Carroll McCormick explains how airports and mobile phone apps developers are joining forces.
Probably even before airports began puzzling over the usefulness of airport apps – applications that can be downloaded to iPhones and other devices for travellers to find what they need at airports – airport apps developers were hard at work.
Working mostly without the help of the airport, they searched their websites and other sources and assembled databases of terminal maps, stores and concessions on hundreds of airports.
Through the Apple Store (Apple sells the iPhone) they have been selling their apps for a few ‘dollars’ – or giving them away with the expectation of some future revenue possibilities.
Some casual polling by API suggests that many airports have been caught flatfooted as entrepreneurs map out their airports for their passengers. Some staff members that I contacted were unable to name any airport apps, were unaware that they were already featured in their databases and were struggling to understand the technical jargon and the possible value to them.
Recently, however, a few airport apps and flight information apps suppliers have made efforts to reach out to airports and discuss how they might collaborate to make better apps and more money. It may also be that the arrival on the apps scene of a heavy hitter – in the form of a partnership between the United States-based aviation consulting firm, SH&E, and SapientNitro, a marketing agency within the global marketing and technology company, Sapient – has spiked vendors’ competitive juices.
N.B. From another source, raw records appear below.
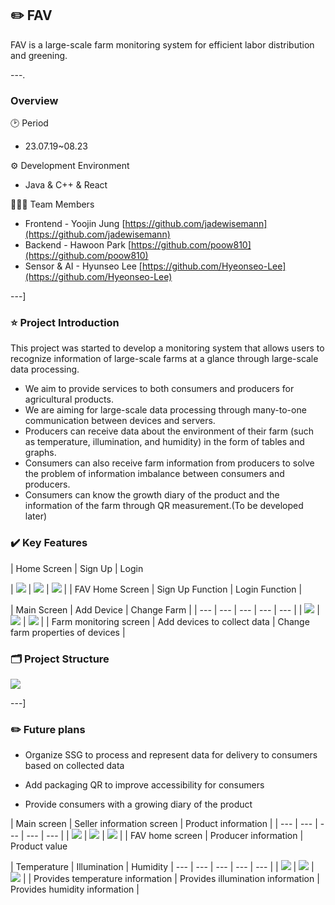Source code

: ## ✏️ FAV

FAV is a large-scale farm monitoring system for efficient labor distribution and greening. 

---.

### Overview

🕑 Period

- 23.07.19~08.23

⚙️ Development Environment

- Java & C++ & React

👨‍👧‍👦 Team Members

- Frontend - Yoojin Jung [https://github.com/jadewisemann](https://github.com/jadewisemann)
- Backend - Hawoon Park [https://github.com/poow810](https://github.com/poow810)
- Sensor & AI - Hyunseo Lee [https://github.com/Hyeonseo-Lee](https://github.com/Hyeonseo-Lee)

---]

### ⭐ Project Introduction

This project was started to develop a monitoring system that allows users to recognize information of large-scale farms at a glance through large-scale data processing.

- We aim to provide services to both consumers and producers for agricultural products.
- We are aiming for large-scale data processing through many-to-one communication between devices and servers.
- Producers can receive data about the environment of their farm (such as temperature, illumination, and humidity) in the form of tables and graphs.
- Consumers can also receive farm information from producers to solve the problem of information imbalance between consumers and producers.
- Consumers can know the growth diary of the product and the information of the farm through QR measurement.(To be developed later)

### ✔️ Key Features

| Home Screen | Sign Up | Login

| <img src="https://github.com/jadewisemann/Smart_Farm_Monitoring_System/assets/111109429/5513bb9a-53bf-4c46-81a8-442bc24a8b51"/> | <img src="https://github.com/jadewisemann/Smart_Farm_Monitoring_System/assets/111109429/53451a4e-2b19-48d0-877a-d48db3fdb0e2"/> | <img src="https://github.com/jadewisemann/Smart_Farm_Monitoring_System/assets/111109429/365360d9-c923-4276-aa51-af1ff55d9972"/> |
| FAV Home Screen | Sign Up Function | Login Function |

| Main Screen | Add Device | Change Farm |
| --- | --- | --- | --- | --- |
| <img src=””/> | <img src="https://github.com/jadewisemann/Smart_Farm_Monitoring_System/assets/111109429/2bac3233-0857-480c-b62f-e18a95849c0b"/> | <img src="https://github.com/jadewisemann/Smart_Farm_Monitoring_System/assets/111109429/dae619fd-c50b-4e78-a5f3-f0c66d8cb2a7"/> |
| Farm monitoring screen | Add devices to collect data | Change farm properties of devices |

### 🗂️ Project Structure

<img src="https://github.com/jadewisemann/Smart_Farm_Monitoring_System/assets/111109429/ad149e3d-b538-49c4-9743-f030125da725"/>

---]
### ✏️ Future plans

- Organize SSG to process and represent data for delivery to consumers based on collected data

- Add packaging QR to improve accessibility for consumers

- Provide consumers with a growing diary of the product

| Main screen | Seller information screen | Product information |
| --- | --- | --- | --- | --- |
| <img src=https://github.com/jadewisemann/Smart_Farm_Monitoring_System/assets/111109429/cd67407e-9e43-43b1-a2fb-9a8b4ef8dd9c/> | <img src=https://github.com/jadewisemann/Smart_Farm_Monitoring_System/assets/111109429/1ea8235e-f323-4070-8e26-207d0cb75a31/> | <img src=https://github.com/jadewisemann/Smart_Farm_Monitoring_System/assets/111109429/ea148398-527b-43fa-badd-d863b0bd25fd/> |
| FAV home screen | Producer information | Product value

| Temperature | Illumination | Humidity
| --- | --- | --- | --- | --- |
| <img src=https://github.com/jadewisemann/Smart_Farm_Monitoring_System/assets/111109429/356ed655-4b8b-4db9-af04-db2a719f41d8/> | <img src=https://github.com/jadewisemann/Smart_Farm_Monitoring_System/assets/111109429/9c2ff9e6-40d9-463f-afd3-ed69c0130f08/> | <img src=https://github.com/jadewisemann/Smart_Farm_Monitoring_System/assets/111109429/85d8de08-00e3-43ef-a2f3-9e6c38ce1a88/> |
| Provides temperature information | Provides illumination information | Provides humidity information |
On May 5, SH&E and SapientNitro announced the launch of a marketing and communications platform, called IONOS, at the Denver International Airport. IONOS is a central gathering place for airport-sourced information, including flights, parking status, security wait times and concessions.
This information can then be fed to any of three media: airport website, digital wayfinding signage or an airport app called GoHow Airport. Denver chose GoHow and a new website built by the SH&E/SapientNitro duo.
The GoHow claim to smart phone supremacy – according to SH&E/SapientNitro – is that its content, including data feeds, concessions, parking and other information comes from, and is controlled and updated by, the airport itself.
In theory – and hopefully in practice too – this will be an improvement over apps for which airports supply few or no updates, or which use third-party data feeds.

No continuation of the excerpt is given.